> [TASK GOAL]: Below are records; output exactly the lines from the one with "### Standard Tests" through their final line.
**** DATASET EXTRACT ****
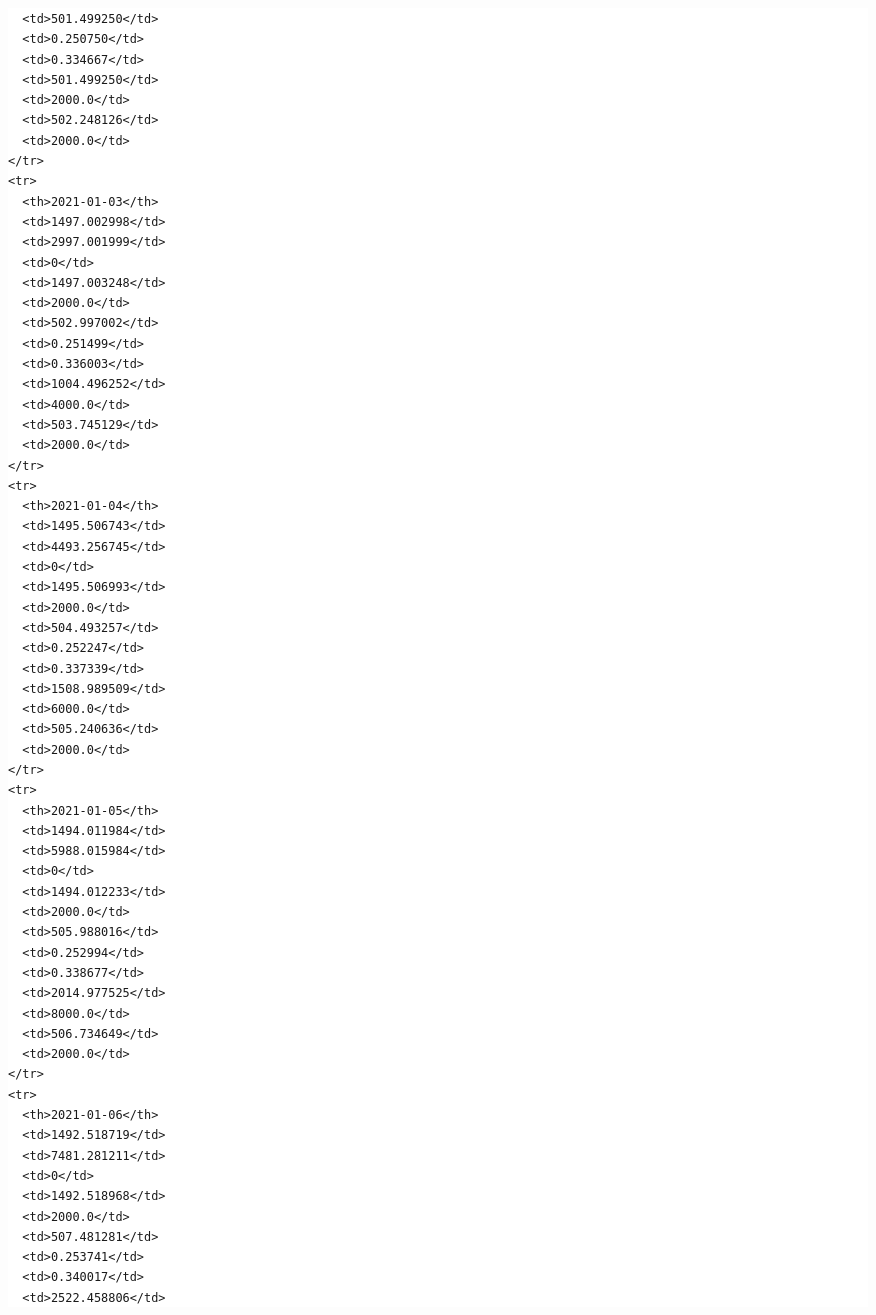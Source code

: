       <td>501.499250</td>
      <td>0.250750</td>
      <td>0.334667</td>
      <td>501.499250</td>
      <td>2000.0</td>
      <td>502.248126</td>
      <td>2000.0</td>
    </tr>
    <tr>
      <th>2021-01-03</th>
      <td>1497.002998</td>
      <td>2997.001999</td>
      <td>0</td>
      <td>1497.003248</td>
      <td>2000.0</td>
      <td>502.997002</td>
      <td>0.251499</td>
      <td>0.336003</td>
      <td>1004.496252</td>
      <td>4000.0</td>
      <td>503.745129</td>
      <td>2000.0</td>
    </tr>
    <tr>
      <th>2021-01-04</th>
      <td>1495.506743</td>
      <td>4493.256745</td>
      <td>0</td>
      <td>1495.506993</td>
      <td>2000.0</td>
      <td>504.493257</td>
      <td>0.252247</td>
      <td>0.337339</td>
      <td>1508.989509</td>
      <td>6000.0</td>
      <td>505.240636</td>
      <td>2000.0</td>
    </tr>
    <tr>
      <th>2021-01-05</th>
      <td>1494.011984</td>
      <td>5988.015984</td>
      <td>0</td>
      <td>1494.012233</td>
      <td>2000.0</td>
      <td>505.988016</td>
      <td>0.252994</td>
      <td>0.338677</td>
      <td>2014.977525</td>
      <td>8000.0</td>
      <td>506.734649</td>
      <td>2000.0</td>
    </tr>
    <tr>
      <th>2021-01-06</th>
      <td>1492.518719</td>
      <td>7481.281211</td>
      <td>0</td>
      <td>1492.518968</td>
      <td>2000.0</td>
      <td>507.481281</td>
      <td>0.253741</td>
      <td>0.340017</td>
      <td>2522.458806</td>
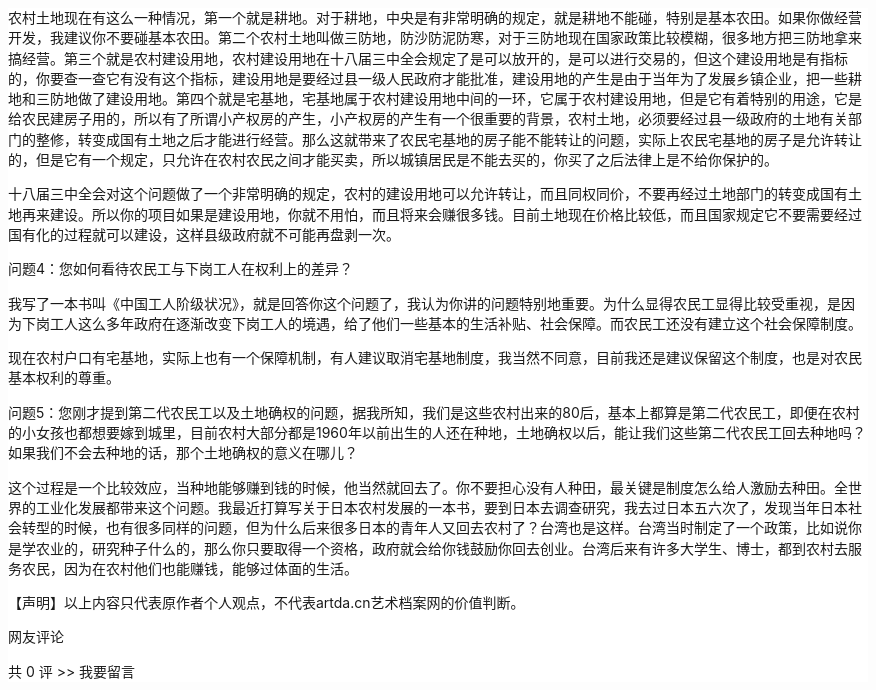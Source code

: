 农村土地现在有这么一种情况，第一个就是耕地。对于耕地，中央是有非常明确的规定，就是耕地不能碰，特别是基本农田。如果你做经营开发，我建议你不要碰基本农田。第二个农村土地叫做三防地，防沙防泥防寒，对于三防地现在国家政策比较模糊，很多地方把三防地拿来搞经营。第三个就是农村建设用地，农村建设用地在十八届三中全会规定了是可以放开的，是可以进行交易的，但这个建设用地是有指标的，你要查一查它有没有这个指标，建设用地是要经过县一级人民政府才能批准，建设用地的产生是由于当年为了发展乡镇企业，把一些耕地和三防地做了建设用地。第四个就是宅基地，宅基地属于农村建设用地中间的一环，它属于农村建设用地，但是它有着特别的用途，它是给农民建房子用的，所以有了所谓小产权房的产生，小产权房的产生有一个很重要的背景，农村土地，必须要经过县一级政府的土地有关部门的整修，转变成国有土地之后才能进行经营。那么这就带来了农民宅基地的房子能不能转让的问题，实际上农民宅基地的房子是允许转让的，但是它有一个规定，只允许在农村农民之间才能买卖，所以城镇居民是不能去买的，你买了之后法律上是不给你保护的。

十八届三中全会对这个问题做了一个非常明确的规定，农村的建设用地可以允许转让，而且同权同价，不要再经过土地部门的转变成国有土地再来建设。所以你的项目如果是建设用地，你就不用怕，而且将来会赚很多钱。目前土地现在价格比较低，而且国家规定它不要需要经过国有化的过程就可以建设，这样县级政府就不可能再盘剥一次。

问题4：您如何看待农民工与下岗工人在权利上的差异？

我写了一本书叫《中国工人阶级状况》，就是回答你这个问题了，我认为你讲的问题特别地重要。为什么显得农民工显得比较受重视，是因为下岗工人这么多年政府在逐渐改变下岗工人的境遇，给了他们一些基本的生活补贴、社会保障。而农民工还没有建立这个社会保障制度。

现在农村户口有宅基地，实际上也有一个保障机制，有人建议取消宅基地制度，我当然不同意，目前我还是建议保留这个制度，也是对农民基本权利的尊重。

问题5：您刚才提到第二代农民工以及土地确权的问题，据我所知，我们是这些农村出来的80后，基本上都算是第二代农民工，即便在农村的小女孩也都想要嫁到城里，目前农村大部分都是1960年以前出生的人还在种地，土地确权以后，能让我们这些第二代农民工回去种地吗？如果我们不会去种地的话，那个土地确权的意义在哪儿？

这个过程是一个比较效应，当种地能够赚到钱的时候，他当然就回去了。你不要担心没有人种田，最关键是制度怎么给人激励去种田。全世界的工业化发展都带来这个问题。我最近打算写关于日本农村发展的一本书，要到日本去调查研究，我去过日本五六次了，发现当年日本社会转型的时候，也有很多同样的问题，但为什么后来很多日本的青年人又回去农村了？台湾也是这样。台湾当时制定了一个政策，比如说你是学农业的，研究种子什么的，那么你只要取得一个资格，政府就会给你钱鼓励你回去创业。台湾后来有许多大学生、博士，都到农村去服务农民，因为在农村他们也能赚钱，能够过体面的生活。

  【声明】以上内容只代表原作者个人观点，不代表artda.cn艺术档案网的价值判断。 

   网友评论

共 0 评 >>  我要留言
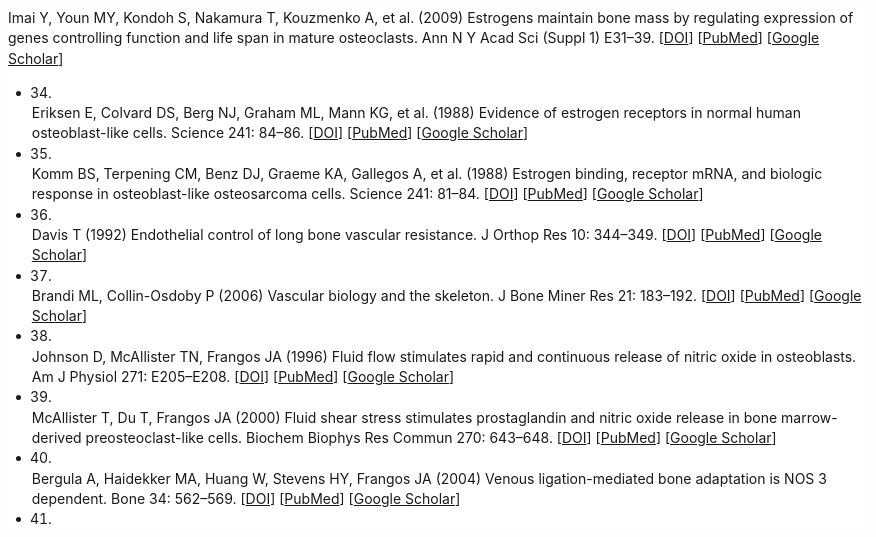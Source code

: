   Imai Y, Youn MY, Kondoh S, Nakamura T, Kouzmenko A, et al. (2009) Estrogens maintain bone mass by regulating expression of genes controlling function and life span in mature osteoclasts. Ann N Y Acad Sci (Suppl 1)
  E31–39. [[DOI](https://doi.org/10.1111/j.1749-6632.2009.04954.x)] [[PubMed](https://pubmed.ncbi.nlm.nih.gov/19751412/)] [[Google Scholar](https://scholar.google.com/scholar_lookup?journal=Ann%20N%20Y%20Acad%20Sci&title=Estrogens%20maintain%20bone%20mass%20by%20regulating%20expression%20of%20genes%20controlling%20function%20and%20life%20span%20in%20mature%20osteoclasts&author=Y%20Imai&author=MY%20Youn&author=S%20Kondoh&author=T%20Nakamura&author=A%20Kouzmenko&issue=Suppl%201&publication_year=2009&pages=E31-39&pmid=19751412&doi=10.1111/j.1749-6632.2009.04954.x&)]
* 34.
  Eriksen E, Colvard DS, Berg NJ, Graham ML, Mann KG, et al. (1988) Evidence of estrogen receptors in normal human osteoblast-like cells. Science
  241: 84–86. [[DOI](https://doi.org/10.1126/science.3388021)] [[PubMed](https://pubmed.ncbi.nlm.nih.gov/3388021/)] [[Google Scholar](https://scholar.google.com/scholar_lookup?journal=Science&title=Evidence%20of%20estrogen%20receptors%20in%20normal%20human%20osteoblast-like%20cells&author=E%20Eriksen&author=DS%20Colvard&author=NJ%20Berg&author=ML%20Graham&author=KG%20Mann&volume=241&publication_year=1988&pages=84-86&pmid=3388021&doi=10.1126/science.3388021&)]
* 35.
  Komm BS, Terpening CM, Benz DJ, Graeme KA, Gallegos A, et al. (1988) Estrogen binding, receptor mRNA, and biologic response in osteoblast-like osteosarcoma cells. Science
  241: 81–84. [[DOI](https://doi.org/10.1126/science.3164526)] [[PubMed](https://pubmed.ncbi.nlm.nih.gov/3164526/)] [[Google Scholar](https://scholar.google.com/scholar_lookup?journal=Science&title=Estrogen%20binding,%20receptor%20mRNA,%20and%20biologic%20response%20in%20osteoblast-like%20osteosarcoma%20cells&author=BS%20Komm&author=CM%20Terpening&author=DJ%20Benz&author=KA%20Graeme&author=A%20Gallegos&volume=241&publication_year=1988&pages=81-84&pmid=3164526&doi=10.1126/science.3164526&)]
* 36.
  Davis T (1992) Endothelial control of long bone vascular resistance. J Orthop Res
  10: 344–349. [[DOI](https://doi.org/10.1002/jor.1100100306)] [[PubMed](https://pubmed.ncbi.nlm.nih.gov/1569497/)] [[Google Scholar](https://scholar.google.com/scholar_lookup?journal=J%20Orthop%20Res&title=Endothelial%20control%20of%20long%20bone%20vascular%20resistance&author=T%20Davis&volume=10&publication_year=1992&pages=344-349&pmid=1569497&doi=10.1002/jor.1100100306&)]
* 37.
  Brandi ML, Collin-Osdoby P (2006) Vascular biology and the skeleton. J Bone Miner Res
  21: 183–192. [[DOI](https://doi.org/10.1359/JBMR.050917)] [[PubMed](https://pubmed.ncbi.nlm.nih.gov/16418774/)] [[Google Scholar](https://scholar.google.com/scholar_lookup?journal=J%20Bone%20Miner%20Res&title=Vascular%20biology%20and%20the%20skeleton&author=ML%20Brandi&author=P%20Collin-Osdoby&volume=21&publication_year=2006&pages=183-192&pmid=16418774&doi=10.1359/JBMR.050917&)]
* 38.
  Johnson D, McAllister TN, Frangos JA (1996) Fluid flow stimulates rapid and continuous release of nitric oxide in osteoblasts. Am J Physiol
  271: E205–E208. [[DOI](https://doi.org/10.1152/ajpendo.1996.271.1.E205)] [[PubMed](https://pubmed.ncbi.nlm.nih.gov/8760099/)] [[Google Scholar](https://scholar.google.com/scholar_lookup?journal=Am%20J%20Physiol&title=Fluid%20flow%20stimulates%20rapid%20and%20continuous%20release%20of%20nitric%20oxide%20in%20osteoblasts&author=D%20Johnson&author=TN%20McAllister&author=JA%20Frangos&volume=271&publication_year=1996&pages=E205-E208&pmid=8760099&doi=10.1152/ajpendo.1996.271.1.E205&)]
* 39.
  McAllister T, Du T, Frangos JA (2000) Fluid shear stress stimulates prostaglandin and nitric oxide release in bone marrow-derived preosteoclast-like cells. Biochem Biophys Res Commun
  270: 643–648. [[DOI](https://doi.org/10.1006/bbrc.2000.2467)] [[PubMed](https://pubmed.ncbi.nlm.nih.gov/10753677/)] [[Google Scholar](https://scholar.google.com/scholar_lookup?journal=Biochem%20Biophys%20Res%20Commun&title=Fluid%20shear%20stress%20stimulates%20prostaglandin%20and%20nitric%20oxide%20release%20in%20bone%20marrow-derived%20preosteoclast-like%20cells&author=T%20McAllister&author=T%20Du&author=JA%20Frangos&volume=270&publication_year=2000&pages=643-648&pmid=10753677&doi=10.1006/bbrc.2000.2467&)]
* 40.
  Bergula A, Haidekker MA, Huang W, Stevens HY, Frangos JA (2004) Venous ligation-mediated bone adaptation is NOS 3 dependent. Bone
  34: 562–569. [[DOI](https://doi.org/10.1016/j.bone.2003.11.025)] [[PubMed](https://pubmed.ncbi.nlm.nih.gov/15003804/)] [[Google Scholar](https://scholar.google.com/scholar_lookup?journal=Bone&title=Venous%20ligation-mediated%20bone%20adaptation%20is%20NOS%203%20dependent&author=A%20Bergula&author=MA%20Haidekker&author=W%20Huang&author=HY%20Stevens&author=JA%20Frangos&volume=34&publication_year=2004&pages=562-569&pmid=15003804&doi=10.1016/j.bone.2003.11.025&)]
* 41.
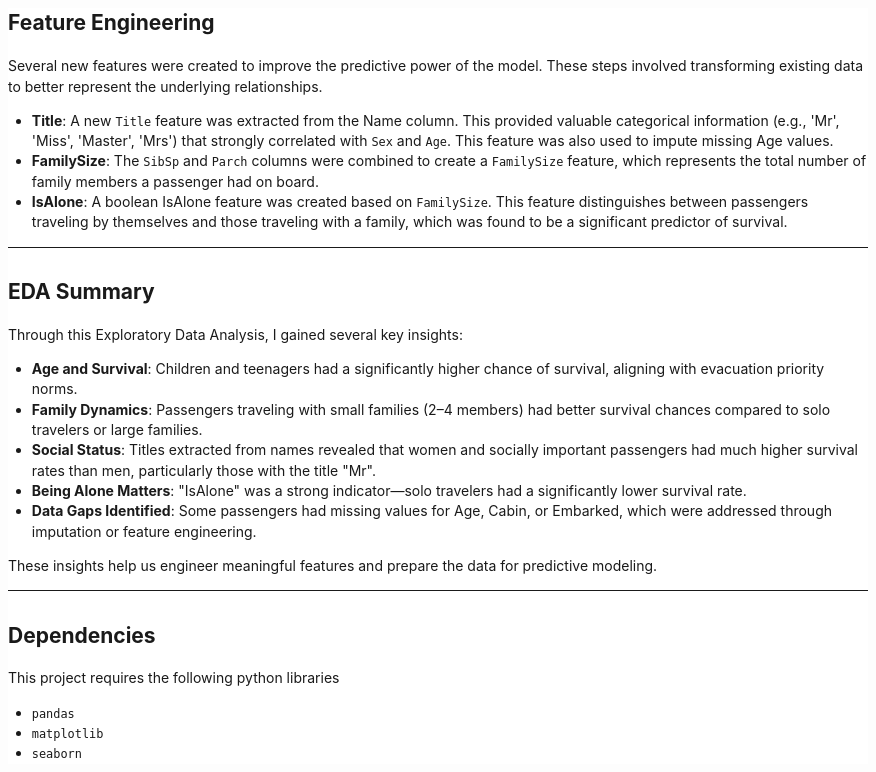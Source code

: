 
## Feature Engineering
Several new features were created to improve the predictive power of the model. These steps involved transforming existing data to better represent the underlying relationships.
- **Title**: A new `Title` feature was extracted from the Name column. This provided valuable categorical information (e.g., 'Mr', 'Miss', 'Master', 'Mrs') that strongly correlated with `Sex` and `Age`. This feature was also used to impute missing Age values.
- **FamilySize**: The `SibSp` and `Parch` columns were combined to create a `FamilySize` feature, which represents the total number of family members a passenger had on board.
- **IsAlone**: A boolean IsAlone feature was created based on `FamilySize`. This feature distinguishes between passengers traveling by themselves and those traveling with a family, which was found to be a significant predictor of survival.

---

##  EDA Summary

Through this Exploratory Data Analysis, I gained several key insights:

- **Age and Survival**: Children and teenagers had a significantly higher chance of survival, aligning with evacuation priority norms.
- **Family Dynamics**: Passengers traveling with small families (2–4 members) had better survival chances compared to solo travelers or large families.
- **Social Status**: Titles extracted from names revealed that women and socially important passengers had much higher survival rates than men, particularly those with the title "Mr".
- **Being Alone Matters**: "IsAlone" was a strong indicator—solo travelers had a significantly lower survival rate.
- **Data Gaps Identified**: Some passengers had missing values for Age, Cabin, or Embarked, which were addressed through imputation or feature engineering.

These insights help us engineer meaningful features and prepare the data for predictive modeling.

---

## Dependencies
This project requires the following python libraries
- `pandas`
- `matplotlib`
- `seaborn`
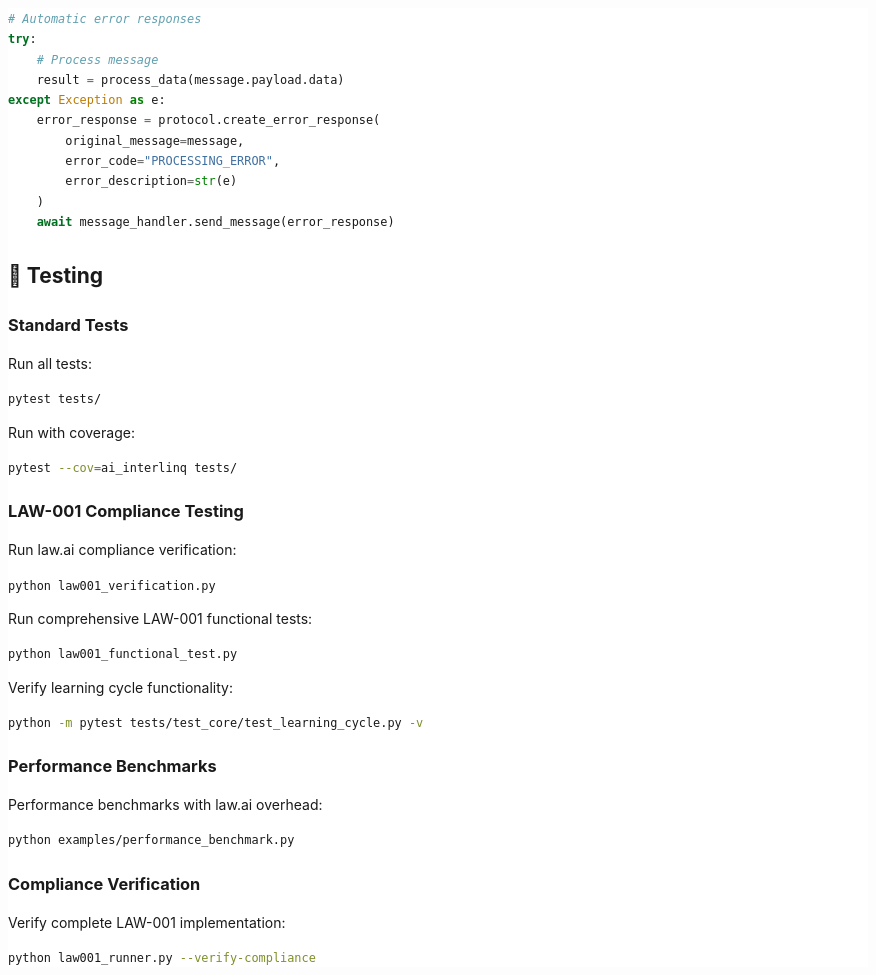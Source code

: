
 ```python
# Automatic error responses
try:
    # Process message
    result = process_data(message.payload.data)
except Exception as e:
    error_response = protocol.create_error_response(
        original_message=message,
        error_code="PROCESSING_ERROR", 
        error_description=str(e)
    )
    await message_handler.send_message(error_response)
```

## 🧪 Testing

### Standard Tests
Run all tests:
```bash
pytest tests/
```

Run with coverage:
```bash
pytest --cov=ai_interlinq tests/
```

### LAW-001 Compliance Testing
Run law.ai compliance verification:
```bash
python law001_verification.py
```

Run comprehensive LAW-001 functional tests:
```bash
python law001_functional_test.py
```

Verify learning cycle functionality:
```bash
python -m pytest tests/test_core/test_learning_cycle.py -v
```

### Performance Benchmarks
Performance benchmarks with law.ai overhead:
```bash
python examples/performance_benchmark.py
```

### Compliance Verification
Verify complete LAW-001 implementation:
```bash
python law001_runner.py --verify-compliance
```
****
> [ANSWER FOR THIS EXERCISE]:
### Standard Tests
Run all tests:
```bash
pytest tests/
```

Run with coverage:
```bash
pytest --cov=ai_interlinq tests/
```

### LAW-001 Compliance Testing
Run law.ai compliance verification:
```bash
python law001_verification.py
```

Run comprehensive LAW-001 functional tests:
```bash
python law001_functional_test.py
```

Verify learning cycle functionality:
```bash
python -m pytest tests/test_core/test_learning_cycle.py -v
```

### Performance Benchmarks
Performance benchmarks with law.ai overhead:
```bash
python examples/performance_benchmark.py
```

### Compliance Verification
Verify complete LAW-001 implementation:
```bash
python law001_runner.py --verify-compliance
```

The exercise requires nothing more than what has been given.